Wednesday, July 18, 2007

Crap Competitions

Competitions these days are crap.

When I was a lad, competitions were simple, honest affairs. There'd be competitions on children's TV, where the person who sent in the best picture would win a drawing set or get to meet Rolf Harris. Then there'd be competitions on crisp packets where you could win the latest toy.

They were organised either just for the sheer fun of it (e.g. competitions on TV on in newspapers), or for a bit of publicity or as an honest ploy to make people buy more chocolate.

All it cost you to enter was a stamp, and the prize came from the goodness of someone's heart (or the marketing department).

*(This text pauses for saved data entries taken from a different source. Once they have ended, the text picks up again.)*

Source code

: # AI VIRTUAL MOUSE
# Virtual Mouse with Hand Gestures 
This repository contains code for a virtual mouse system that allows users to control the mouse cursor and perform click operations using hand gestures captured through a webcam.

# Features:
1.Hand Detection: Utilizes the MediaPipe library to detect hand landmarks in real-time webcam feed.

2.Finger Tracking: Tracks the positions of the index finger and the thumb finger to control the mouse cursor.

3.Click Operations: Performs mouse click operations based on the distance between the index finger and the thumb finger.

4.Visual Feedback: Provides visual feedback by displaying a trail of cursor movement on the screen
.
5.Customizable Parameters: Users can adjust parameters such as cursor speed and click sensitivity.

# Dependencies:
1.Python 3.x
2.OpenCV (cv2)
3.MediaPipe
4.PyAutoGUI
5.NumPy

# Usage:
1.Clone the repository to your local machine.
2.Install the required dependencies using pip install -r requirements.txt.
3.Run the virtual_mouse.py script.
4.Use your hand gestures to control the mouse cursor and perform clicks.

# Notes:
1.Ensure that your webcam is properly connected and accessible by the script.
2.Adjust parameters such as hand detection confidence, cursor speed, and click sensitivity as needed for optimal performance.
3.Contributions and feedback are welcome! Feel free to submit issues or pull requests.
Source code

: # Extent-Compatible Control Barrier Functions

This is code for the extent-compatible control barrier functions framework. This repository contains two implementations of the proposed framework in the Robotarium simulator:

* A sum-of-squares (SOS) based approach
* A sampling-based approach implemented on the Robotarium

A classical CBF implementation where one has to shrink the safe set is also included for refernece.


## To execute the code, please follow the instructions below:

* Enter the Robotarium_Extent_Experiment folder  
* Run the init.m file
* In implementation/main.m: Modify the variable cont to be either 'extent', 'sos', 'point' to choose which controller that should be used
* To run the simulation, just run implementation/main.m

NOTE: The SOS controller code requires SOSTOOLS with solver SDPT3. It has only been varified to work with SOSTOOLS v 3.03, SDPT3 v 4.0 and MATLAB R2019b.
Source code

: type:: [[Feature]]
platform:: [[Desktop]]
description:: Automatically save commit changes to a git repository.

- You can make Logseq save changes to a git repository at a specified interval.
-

These days, competitions are cynical, engineered affairs that are just treated as another revenue stream. There are even business who do nothing but organise evil, profiteering "competitions" for evil corporate clients.

The thinking goes something like this:

"If we offer a prize worth £1000 and have to pay £500 promotional costs, and earn 50p profit per entry, then if we get 5000 entries, that's £1000 clear profit."

The organisers do extensive research into the target demographic to select a suitably enticing prize and decide how much to charge for entry.

The key difference is that there's no generosity or sense of fun. The cost of the prize must be covered by all the entry fees, and allow them to make a decent profit.

Because the organisers are relying on entry fees to pay for the prize and make a profit, they discourage free entries. They'll get you to enter by SMS (text message), often costing 50p or £1. As you know, normal text messages cost 10p, so the rest is just fat profit. Or there'll be a premium rate phone number costing between 60p and £2 a minute.

Sometimes you can enter for free on the Internet. Sometimes you can't - the organiser will have teamed up with a "microcharging" partner who'll take 50p from your credit card.

Anyway, you get the point: competitions aren't fun anymore, they're just a cynical way of for nasty corporations to make easy money.

Oh, and the worst competitions of all are ones that, in the small print, say that the prize is shared across multiple competitions. Although these aren't as bad as the competitions that cost £5 to enter and the prize is just an overpriced phone contract.